Dear Pregnant Me,
You’ve been a mother for half a decade now, and it’s been the hardest, the best and the most exhausting five years of your life.
Some days you love it. And some days you don’t. Some days you can do it. And some days you really can’t. But here’s a few things I wish you’d known before it all began…
Pregnancy may seem the biggest and hardest thing right now. But it isn’t. The biggest and hardest thing is yet to come! Enjoy your freedom, it will be over soon.
Your life is going to change. Completely. Utterly. Forever. At first you will hate this change. Then you will accept it. And then you will love it.
Labour hurts. A lot. Intensely. Like nothing else. Mentally and physically. But you will get through it and you will get over it. It may be good, it may be bad, but when it’s done, it’s done.
Don’t forget your friends. No matter how tired you are, how much sick you have down you, how busy life gets, just pick up the phone. You will need them more than you know in the years to come.
Don’t let motherhood become so big, that it shrinks all the other parts of your life. Other things are important too.

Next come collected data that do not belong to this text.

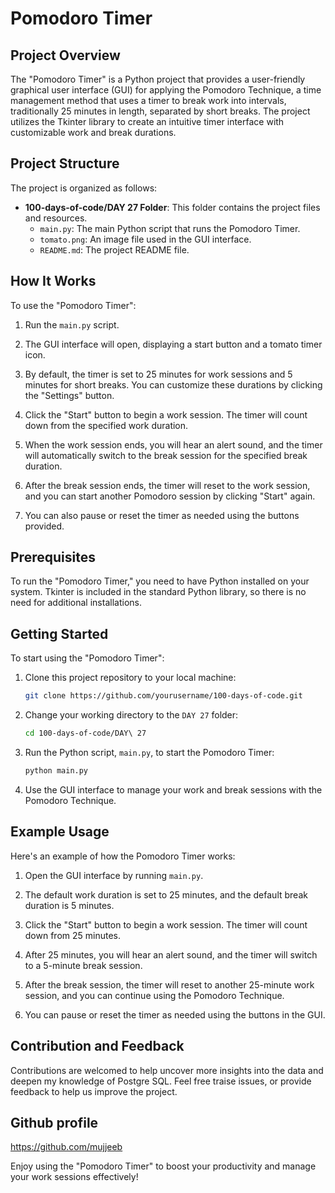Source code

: # Pomodoro Timer

## Project Overview

The "Pomodoro Timer" is a Python project that provides a user-friendly graphical user interface (GUI) for applying the Pomodoro Technique, a time management method that uses a timer to break work into intervals, traditionally 25 minutes in length, separated by short breaks. The project utilizes the Tkinter library to create an intuitive timer interface with customizable work and break durations.

## Project Structure

The project is organized as follows:

- **100-days-of-code/DAY 27 Folder**: This folder contains the project files and resources.
  - `main.py`: The main Python script that runs the Pomodoro Timer.
  - `tomato.png`: An image file used in the GUI interface.
  - `README.md`: The project README file.

## How It Works

To use the "Pomodoro Timer":

1. Run the `main.py` script.

2. The GUI interface will open, displaying a start button and a tomato timer icon.

3. By default, the timer is set to 25 minutes for work sessions and 5 minutes for short breaks. You can customize these durations by clicking the "Settings" button.

4. Click the "Start" button to begin a work session. The timer will count down from the specified work duration.

5. When the work session ends, you will hear an alert sound, and the timer will automatically switch to the break session for the specified break duration.

6. After the break session ends, the timer will reset to the work session, and you can start another Pomodoro session by clicking "Start" again.

7. You can also pause or reset the timer as needed using the buttons provided.

## Prerequisites

To run the "Pomodoro Timer," you need to have Python installed on your system. Tkinter is included in the standard Python library, so there is no need for additional installations.

## Getting Started

To start using the "Pomodoro Timer":

1. Clone this project repository to your local machine:

   ```bash
   git clone https://github.com/yourusername/100-days-of-code.git
   ```

2. Change your working directory to the `DAY 27` folder:

   ```bash
   cd 100-days-of-code/DAY\ 27
   ```

3. Run the Python script, `main.py`, to start the Pomodoro Timer:

   ```bash
   python main.py
   ```

4. Use the GUI interface to manage your work and break sessions with the Pomodoro Technique.

## Example Usage

Here's an example of how the Pomodoro Timer works:

1. Open the GUI interface by running `main.py`.

2. The default work duration is set to 25 minutes, and the default break duration is 5 minutes.

3. Click the "Start" button to begin a work session. The timer will count down from 25 minutes.

4. After 25 minutes, you will hear an alert sound, and the timer will switch to a 5-minute break session.

5. After the break session, the timer will reset to another 25-minute work session, and you can continue using the Pomodoro Technique.

6. You can pause or reset the timer as needed using the buttons in the GUI.


## Contribution and Feedback

Contributions are welcomed to help uncover more insights into the data and deepen my knowledge of Postgre SQL. Feel free traise issues, or provide feedback to help us improve the project.


## Github profile
https://github.com/mujjeeb


Enjoy using the "Pomodoro Timer" to boost your productivity and manage your work sessions effectively!
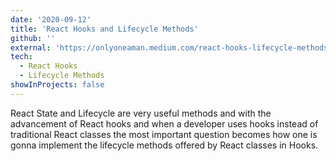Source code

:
 ```yaml
---
date: '2020-09-12'
title: 'React Hooks and Lifecycle Methods'
github: ''
external: 'https://onlyoneaman.medium.com/react-hooks-lifecycle-methods-f41292ccd01c'
tech:
  - React Hooks
  - Lifecycle Methods
showInProjects: false
---
```


React State and Lifecycle are very useful methods and with the advancement of React hooks and when a developer uses hooks instead of traditional React classes the most important question becomes how one is gonna implement the lifecycle methods offered by React classes in Hooks.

Things don’t always go to plan. Just let that shit go. So they had a bad nap. So they wouldn’t eat their lunch. So they had a meltdown at the worst possible time and ruined your plans. In a few weeks you will have forgotten about it. Really, you will.
Everything (and I do mean everything) is a stage. Everyone says it, but it is true. It may feel like the night wakings or the teething or the potty training or the bad attitude will go on forever. But tomorrow, that will be yesterday’s problem.
You will shout. You will get frustrated. You will lose your temper. And you will say things you regret. And then you will feel guilty, say sorry, promise never to shout again. Until next time. But it’s ok. Children need to know that mummies are human too.
And the last, and most important thing I want to tell you, Pregnant Me, is this. You’re not the first woman to have a baby, a toddler, a preschooler, a tween, a teenager – and you won’t be the last. Just try to worry less and enjoy it more.
It goes so fast. Soak it up. Breath it in. Hold it tight. Because in a blink of the eye, that time is gone. Just like the pregnancy that you though would last forever.